### What is being asked
An exact copy of all the entries below is what this task needs.

### Material shown
——
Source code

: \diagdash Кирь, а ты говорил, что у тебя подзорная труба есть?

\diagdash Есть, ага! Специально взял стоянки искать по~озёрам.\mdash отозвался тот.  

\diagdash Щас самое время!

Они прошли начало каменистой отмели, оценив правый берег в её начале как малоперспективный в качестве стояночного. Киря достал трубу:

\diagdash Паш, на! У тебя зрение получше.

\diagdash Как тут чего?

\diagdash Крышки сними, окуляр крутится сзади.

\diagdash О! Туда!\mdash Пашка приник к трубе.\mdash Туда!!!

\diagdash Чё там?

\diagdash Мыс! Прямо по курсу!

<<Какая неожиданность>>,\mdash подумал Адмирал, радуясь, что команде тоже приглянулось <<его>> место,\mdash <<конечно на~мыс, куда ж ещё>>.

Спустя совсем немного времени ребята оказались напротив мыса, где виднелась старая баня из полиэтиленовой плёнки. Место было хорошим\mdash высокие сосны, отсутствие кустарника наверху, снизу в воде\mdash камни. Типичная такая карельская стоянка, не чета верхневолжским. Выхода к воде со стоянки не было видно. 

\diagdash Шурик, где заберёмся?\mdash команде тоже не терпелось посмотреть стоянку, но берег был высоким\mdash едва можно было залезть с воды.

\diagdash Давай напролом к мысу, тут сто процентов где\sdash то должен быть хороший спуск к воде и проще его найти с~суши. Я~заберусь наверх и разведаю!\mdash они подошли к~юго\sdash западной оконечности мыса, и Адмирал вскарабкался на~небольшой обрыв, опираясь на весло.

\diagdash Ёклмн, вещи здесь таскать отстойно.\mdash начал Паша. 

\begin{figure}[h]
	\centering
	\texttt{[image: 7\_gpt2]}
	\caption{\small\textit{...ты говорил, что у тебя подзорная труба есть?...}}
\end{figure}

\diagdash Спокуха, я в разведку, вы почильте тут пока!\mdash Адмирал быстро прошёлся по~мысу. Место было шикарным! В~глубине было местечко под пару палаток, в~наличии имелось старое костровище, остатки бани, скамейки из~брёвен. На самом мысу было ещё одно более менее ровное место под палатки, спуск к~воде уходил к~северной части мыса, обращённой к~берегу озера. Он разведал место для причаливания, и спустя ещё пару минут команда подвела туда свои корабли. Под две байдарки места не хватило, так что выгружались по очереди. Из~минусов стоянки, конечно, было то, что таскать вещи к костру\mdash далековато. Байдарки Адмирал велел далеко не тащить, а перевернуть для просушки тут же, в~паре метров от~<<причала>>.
——
### Result
Source code

: \diagdash Кирь, а ты говорил, что у тебя подзорная труба есть?

\diagdash Есть, ага! Специально взял стоянки искать по~озёрам.\mdash отозвался тот.  

\diagdash Щас самое время!

Они прошли начало каменистой отмели, оценив правый берег в её начале как малоперспективный в качестве стояночного. Киря достал трубу:

\diagdash Паш, на! У тебя зрение получше.

\diagdash Как тут чего?

\diagdash Крышки сними, окуляр крутится сзади.

\diagdash О! Туда!\mdash Пашка приник к трубе.\mdash Туда!!!

\diagdash Чё там?

\diagdash Мыс! Прямо по курсу!

<<Какая неожиданность>>,\mdash подумал Адмирал, радуясь, что команде тоже приглянулось <<его>> место,\mdash <<конечно на~мыс, куда ж ещё>>.

Спустя совсем немного времени ребята оказались напротив мыса, где виднелась старая баня из полиэтиленовой плёнки. Место было хорошим\mdash высокие сосны, отсутствие кустарника наверху, снизу в воде\mdash камни. Типичная такая карельская стоянка, не чета верхневолжским. Выхода к воде со стоянки не было видно. 

\diagdash Шурик, где заберёмся?\mdash команде тоже не терпелось посмотреть стоянку, но берег был высоким\mdash едва можно было залезть с воды.

\diagdash Давай напролом к мысу, тут сто процентов где\sdash то должен быть хороший спуск к воде и проще его найти с~суши. Я~заберусь наверх и разведаю!\mdash они подошли к~юго\sdash западной оконечности мыса, и Адмирал вскарабкался на~небольшой обрыв, опираясь на весло.

\diagdash Ёклмн, вещи здесь таскать отстойно.\mdash начал Паша. 

\begin{figure}[h]
	\centering
	\texttt{[image: 7\_gpt2]}
	\caption{\small\textit{...ты говорил, что у тебя подзорная труба есть?...}}
\end{figure}

\diagdash Спокуха, я в разведку, вы почильте тут пока!\mdash Адмирал быстро прошёлся по~мысу. Место было шикарным! В~глубине было местечко под пару палаток, в~наличии имелось старое костровище, остатки бани, скамейки из~брёвен. На самом мысу было ещё одно более менее ровное место под палатки, спуск к~воде уходил к~северной части мыса, обращённой к~берегу озера. Он разведал место для причаливания, и спустя ещё пару минут команда подвела туда свои корабли. Под две байдарки места не хватило, так что выгружались по очереди. Из~минусов стоянки, конечно, было то, что таскать вещи к костру\mdash далековато. Байдарки Адмирал велел далеко не тащить, а перевернуть для просушки тут же, в~паре метров от~<<причала>>.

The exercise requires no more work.